European officials are still scratching their heads over Christine Lagarde's successor at the International Monetary Fund (IMF), according to several people with knowledge of the discussions, with no standout candidate for the role.
Lagarde is due to start her new job as president of the European Central Bank (ECB) in November, leaving the IMF's chair empty. In Europe, EU member states agree that the next IMF managing director needs to be from the continent — but they're struggling to rally behind one particular name.
"The truth is that there is no readily available tried and tested European all-rounder," a European minister, who did not want to be named due to the sensitive nature of the talks, told CNBC.

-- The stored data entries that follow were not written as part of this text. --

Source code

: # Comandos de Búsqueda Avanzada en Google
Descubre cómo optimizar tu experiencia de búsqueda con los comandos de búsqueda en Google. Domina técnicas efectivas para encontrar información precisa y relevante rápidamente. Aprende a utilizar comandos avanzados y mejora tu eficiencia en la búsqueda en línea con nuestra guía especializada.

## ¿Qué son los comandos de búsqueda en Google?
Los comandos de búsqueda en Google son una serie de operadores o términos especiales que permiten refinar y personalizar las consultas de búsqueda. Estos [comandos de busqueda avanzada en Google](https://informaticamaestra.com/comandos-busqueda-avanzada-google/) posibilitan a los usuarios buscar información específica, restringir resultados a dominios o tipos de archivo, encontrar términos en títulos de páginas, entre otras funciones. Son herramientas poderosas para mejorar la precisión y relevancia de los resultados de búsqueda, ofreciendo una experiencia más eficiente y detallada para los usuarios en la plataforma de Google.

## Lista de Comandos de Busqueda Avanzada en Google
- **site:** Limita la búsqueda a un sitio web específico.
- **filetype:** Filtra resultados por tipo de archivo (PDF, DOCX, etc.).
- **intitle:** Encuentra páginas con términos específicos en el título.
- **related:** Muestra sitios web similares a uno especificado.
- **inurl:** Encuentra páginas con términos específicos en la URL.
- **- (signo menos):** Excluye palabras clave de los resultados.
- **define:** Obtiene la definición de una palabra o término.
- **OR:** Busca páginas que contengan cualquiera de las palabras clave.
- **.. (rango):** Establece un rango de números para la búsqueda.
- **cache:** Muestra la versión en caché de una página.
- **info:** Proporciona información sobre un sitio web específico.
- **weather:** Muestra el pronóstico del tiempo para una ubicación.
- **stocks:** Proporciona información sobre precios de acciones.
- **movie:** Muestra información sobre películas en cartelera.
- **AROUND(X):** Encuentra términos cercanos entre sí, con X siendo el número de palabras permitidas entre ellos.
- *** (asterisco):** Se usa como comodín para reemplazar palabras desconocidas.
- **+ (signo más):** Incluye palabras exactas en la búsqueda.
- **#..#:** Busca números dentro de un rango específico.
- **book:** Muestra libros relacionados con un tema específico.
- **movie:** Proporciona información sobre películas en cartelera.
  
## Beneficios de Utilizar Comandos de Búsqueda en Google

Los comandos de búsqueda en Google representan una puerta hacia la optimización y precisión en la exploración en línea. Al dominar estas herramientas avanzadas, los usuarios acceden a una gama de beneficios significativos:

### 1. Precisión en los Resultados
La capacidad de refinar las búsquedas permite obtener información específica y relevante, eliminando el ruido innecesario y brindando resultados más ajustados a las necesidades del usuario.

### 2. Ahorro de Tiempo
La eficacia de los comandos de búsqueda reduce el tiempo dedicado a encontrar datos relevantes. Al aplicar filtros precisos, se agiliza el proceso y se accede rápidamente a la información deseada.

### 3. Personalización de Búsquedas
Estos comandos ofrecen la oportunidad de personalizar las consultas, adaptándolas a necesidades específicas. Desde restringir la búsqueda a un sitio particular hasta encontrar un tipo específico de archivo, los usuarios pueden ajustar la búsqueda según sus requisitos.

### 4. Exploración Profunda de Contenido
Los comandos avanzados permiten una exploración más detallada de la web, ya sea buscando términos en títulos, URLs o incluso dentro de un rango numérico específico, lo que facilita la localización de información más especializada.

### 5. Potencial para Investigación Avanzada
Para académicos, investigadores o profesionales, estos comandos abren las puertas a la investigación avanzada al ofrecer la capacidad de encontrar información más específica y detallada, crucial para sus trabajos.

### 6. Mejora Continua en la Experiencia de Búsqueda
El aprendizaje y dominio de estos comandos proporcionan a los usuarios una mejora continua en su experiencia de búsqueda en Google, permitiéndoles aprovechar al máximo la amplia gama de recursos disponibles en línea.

There is no official shortlist of candidates, but many governments of EU nations have put forward a name to take the top job. Some of the non-official candidates are:
- Jeroen Dijsselbloem, former Dutch finance minister and president of the Eurogroup (which brings together the 19-euro zone finance ministers).
- Mario Centeno, the Portuguese finance minister and currently Eurogroup chief.
- Nadia Calvino, the Spanish finance minister.
- Olli Rehn, central bank governor of Finland and former European commissioner for the euro.
- Mark Carney, the current governor of the Bank of England — a Canadian citizen who also has Irish and English passports.
- Kristalina Georgieva, from Bulgaria, who is currently serving as chief executive of the World Bank.
- Mario Draghi, the outgoing ECB president.
According to two other European officials, who also preferred to remain anonymous, none of the candidates have the right profile at this stage. Some names also don't have enough experience or they are not liked by certain governments due to their political affiliation, their past comments or their background, the officials told CNBC. Since the IMF's formation back in 1945, the managing director has always been from Europe.
There is also an age restriction to deal with. The IMF's rules state that managing directors must be under 65 years of age when appointed and cannot serve beyond their 70th birthday. As such, the chances of certain candidates, such as Kristalina Georgieva, become much smaller.
"If (the) age limit is adapted to today's realities, there is Georgieva and Draghi," the European minister told CNBC.
France, who's chairing the discussions across the different EU capitals, is reportedly looking at ways to change the laws. However, it is unclear whether that idea would be approved inside the IMF.
A source within the French government told CNBC that Paris "does not have a preferred candidate and will play its coordination role impartially." Meanwhile, a separate EU official confirmed to CNBC that the aim is to have an agreement by the end of the month.